Tıpkı İlhami Emin gibi.
Okuyan adamdı o!
Biz?
* * *
Kendini hiçbir zaman edebiyatçı saymadı. Nedir ki bizim bu coğrafyada kendini edebiyatçı sayan, edebiyatçı olarak geçinen yüzde doksanından kat be kat daha edebiyatçıydı. Edebiyat onun için başka, bambaşka bir şeydi, ulaşılması zor bir zirve bir doruk. Ben sadece uğraş veriyorum derdi. Birçokları gibi, haddini aşarak şiire bulaşmadı. Nesir onun alanıydı. Her şeyin başında da hikaye. “Loto”, “Küçük Adam” gibi kitaplarıyla girmişti Balkan Türk Edebiyatına. Balkanlarda Türkçe’yi onlar yaşattı diyerekten, “Loto” kitabını “Kosova İmza” dergimizin daha geçen sayısında tanıtmıştık okuyucularımıza.
Ne tesadüf değil mi!
Tesadüf mü?
* * *
“Mizahına bayıldığım A.Rifat Yeşeren” yazmıştı imzaladığı bir kitabının ön sayfasında. Beni Makedonya ders kitaplarına alan da oydu. Bizde, buralarda, Kosova’daki ders kitaplarında bir şiirim ya var ya yoktur. Çünkü bizim buralarda, okul kitaplarını hazırlayanlara göre ben ders kitaplarına girmeyi daha hak etmemiş bir yazardım. Ve sadece onlara göre değil iktidardaki temsilcilerimize göre de ekmeğinle, işinle oynanacak bir kişiydim ben her zaman.Ve ne yazık ki bugüne bugün de bu böyle. Kendi insanına, kendi yazarına bu kadar gaddar ve acımasız davranan bir siyasi topluluk daha gösteremezsiniz siz buralarda.
* * *
Bir seferinde Kalkandelen’de düzenlenen bir şiir dinletisine katılmıştım yıllar öncesi. Söz konusu ilkokul ve ilkokul öğrencileriydi. Şiire geçmeden önce, şirin adını anar anmaz “Eşek Olmak İstemem” der demez, şiirin gerisini onlar getirmeyi durmasınlar mı! Apışıp kaldım. Yahu bunlar bu şiiri nerden biliyorlar demeye kalmadan, öğretmenleri araya girerek, biz bu şiiri ders kitaplarından yıllardır okutuyoruz çocuklara, demesin mi!
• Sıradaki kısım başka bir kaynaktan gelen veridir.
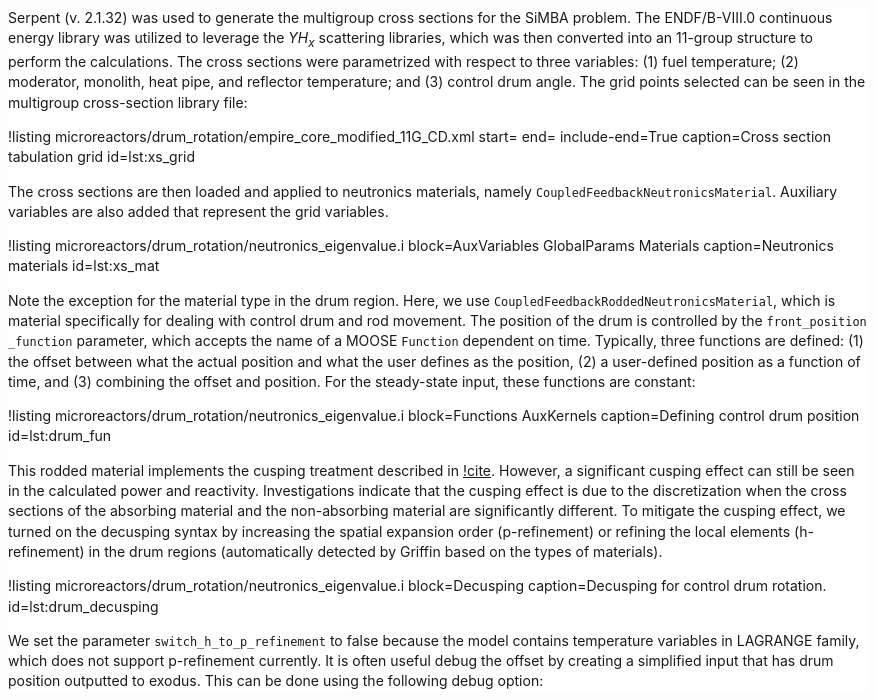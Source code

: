 Serpent (v. 2.1.32) was used to generate the multigroup cross sections for the SiMBA problem. The ENDF/B-VIII.0 continuous energy library was utilized to leverage the $YH_x$ scattering libraries, which was then converted into an 11-group structure to perform the calculations.
The cross sections were parametrized with respect to three variables: (1) fuel temperature; (2) moderator, monolith, heat pipe, and reflector temperature; and (3) control drum angle. The grid points selected can be seen in the multigroup cross-section library file:

!listing microreactors/drum_rotation/empire_core_modified_11G_CD.xml
  start=<Tabulation>
  end=<CD>
  include-end=True
  caption=Cross section tabulation grid
  id=lst:xs_grid

The cross sections are then loaded and applied to neutronics materials, namely `CoupledFeedbackNeutronicsMaterial`. Auxiliary variables are also added that represent the grid variables.

!listing microreactors/drum_rotation/neutronics_eigenvalue.i
  block=AuxVariables GlobalParams Materials
  caption=Neutronics materials
  id=lst:xs_mat

Note the exception for the material type in the drum region.
Here, we use `CoupledFeedbackRoddedNeutronicsMaterial`, which is material specifically for dealing with control drum and rod movement.
The position of the drum is controlled by the `front_position_function` parameter, which accepts the name of a MOOSE `Function` dependent on time.
Typically, three functions are defined: (1) the offset between what the actual position and what the user defines as the position, (2) a user-defined position as a function of time, and (3) combining the offset and position.
For the steady-state input, these functions are constant:

!listing microreactors/drum_rotation/neutronics_eigenvalue.i
  block=Functions AuxKernels
  caption=Defining control drum position
  id=lst:drum_fun

This rodded material implements the cusping treatment described in [!cite](Schunert2019Control).
However, a significant cusping effect can still be seen in the calculated power and reactivity.
Investigations indicate that the cusping effect is due to the discretization when the cross sections of the absorbing material and the non-absorbing material are significantly different.
To mitigate the cusping effect, we turned on the decusping syntax by increasing the spatial expansion order (p-refinement) or refining the local elements (h-refinement) in the drum regions (automatically detected by Griffin based on the types of materials).

!listing microreactors/drum_rotation/neutronics_eigenvalue.i
  block=Decusping
  caption=Decusping for control drum rotation.
  id=lst:drum_decusping

We set the parameter `switch_h_to_p_refinement` to false because the model contains temperature variables in LAGRANGE family, which does not support p-refinement currently.
It is often useful debug the offset by creating a simplified input that has drum position outputted to exodus. This can be done using the following debug option:
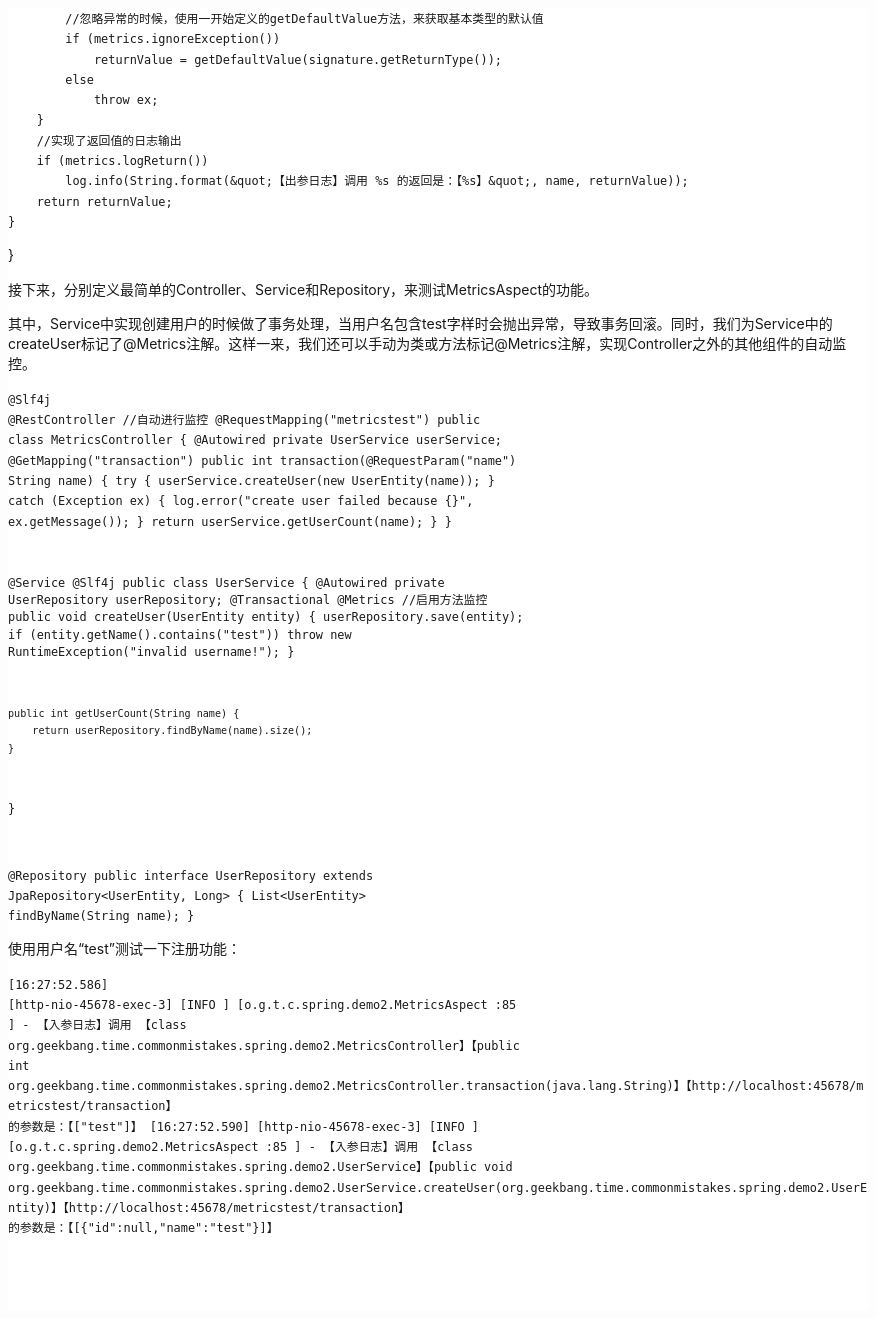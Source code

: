             //忽略异常的时候，使用一开始定义的getDefaultValue方法，来获取基本类型的默认值
            if (metrics.ignoreException())
                returnValue = getDefaultValue(signature.getReturnType());
            else
                throw ex;
        }
        //实现了返回值的日志输出
        if (metrics.logReturn())
            log.info(String.format(&quot;【出参日志】调用 %s 的返回是：【%s】&quot;, name, returnValue));
        return returnValue;
    }
}
</code></pre><p>接下来，分别定义最简单的Controller、Service和Repository，来测试MetricsAspect的功能。</p><p>其中，Service中实现创建用户的时候做了事务处理，当用户名包含test字样时会抛出异常，导致事务回滚。同时，我们为Service中的createUser标记了@Metrics注解。这样一来，我们还可以手动为类或方法标记@Metrics注解，实现Controller之外的其他组件的自动监控。</p><pre><code>@Slf4j
@RestController //自动进行监控
@RequestMapping(&quot;metricstest&quot;)
public class MetricsController {
    @Autowired
    private UserService userService;
    @GetMapping(&quot;transaction&quot;)
    public int transaction(@RequestParam(&quot;name&quot;) String name) {
        try {
            userService.createUser(new UserEntity(name));
        } catch (Exception ex) {
            log.error(&quot;create user failed because {}&quot;, ex.getMessage());
        }
        return userService.getUserCount(name);
    }
}

@Service
@Slf4j
public class UserService {
    @Autowired
    private UserRepository userRepository;
    @Transactional
    @Metrics //启用方法监控
    public void createUser(UserEntity entity) {
        userRepository.save(entity);
        if (entity.getName().contains(&quot;test&quot;))
            throw new RuntimeException(&quot;invalid username!&quot;);
    }

    public int getUserCount(String name) {
        return userRepository.findByName(name).size();
    }
}

@Repository
public interface UserRepository extends JpaRepository&lt;UserEntity, Long&gt; {
    List&lt;UserEntity&gt; findByName(String name);
}
</code></pre><p>使用用户名“test”测试一下注册功能：</p><pre><code>[16:27:52.586] [http-nio-45678-exec-3] [INFO ] [o.g.t.c.spring.demo2.MetricsAspect      :85  ] - 【入参日志】调用 【class org.geekbang.time.commonmistakes.spring.demo2.MetricsController】【public int org.geekbang.time.commonmistakes.spring.demo2.MetricsController.transaction(java.lang.String)】【http://localhost:45678/metricstest/transaction】 的参数是：【[&quot;test&quot;]】
[16:27:52.590] [http-nio-45678-exec-3] [INFO ] [o.g.t.c.spring.demo2.MetricsAspect      :85  ] - 【入参日志】调用 【class org.geekbang.time.commonmistakes.spring.demo2.UserService】【public void org.geekbang.time.commonmistakes.spring.demo2.UserService.createUser(org.geekbang.time.commonmistakes.spring.demo2.UserEntity)】【http://localhost:45678/metricstest/transaction】 的参数是：【[{&quot;id&quot;:null,&quot;name&quot;:&quot;test&quot;}]】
Demek ki ben, Makedonya ders kitaplarında varmışım da haberim yokmuş, demek ki Recep Murat Ağabeyim, benden daha zamanında ısrarla talep ettiği “Ne mi Olmak İsterim, Ne mi Olmak İstemem” ve “Tek Çift” çocuk kitaplarını söz olsun diye talep etmemiş, bana “Mizahına bayıldığım Yeşeren” dememiş.
Recep Murat buydu!
O oydu da biz neyiz?
* * *
Son görüşmemiz bir tiyatro oyunu vesilesiyle olmuştu Üsküp Halklar Tiyatrosunda. Bir hastalık geçirmiş, epey çökmüştü.
“En kötüsü, dedi, bana doktorlar yazmayı ve okumayı yasak etti. Ben nasıl yazmam, nasıl okumam”
Çok üzülmüştüm. Bir daha da görüşmedik. Ama o Recep Murat, Recep Murat Bugariç o, unutulacak gibi değil o, arı duru Türkçe’siyle, kısa özlü hikayeleriyle beraber…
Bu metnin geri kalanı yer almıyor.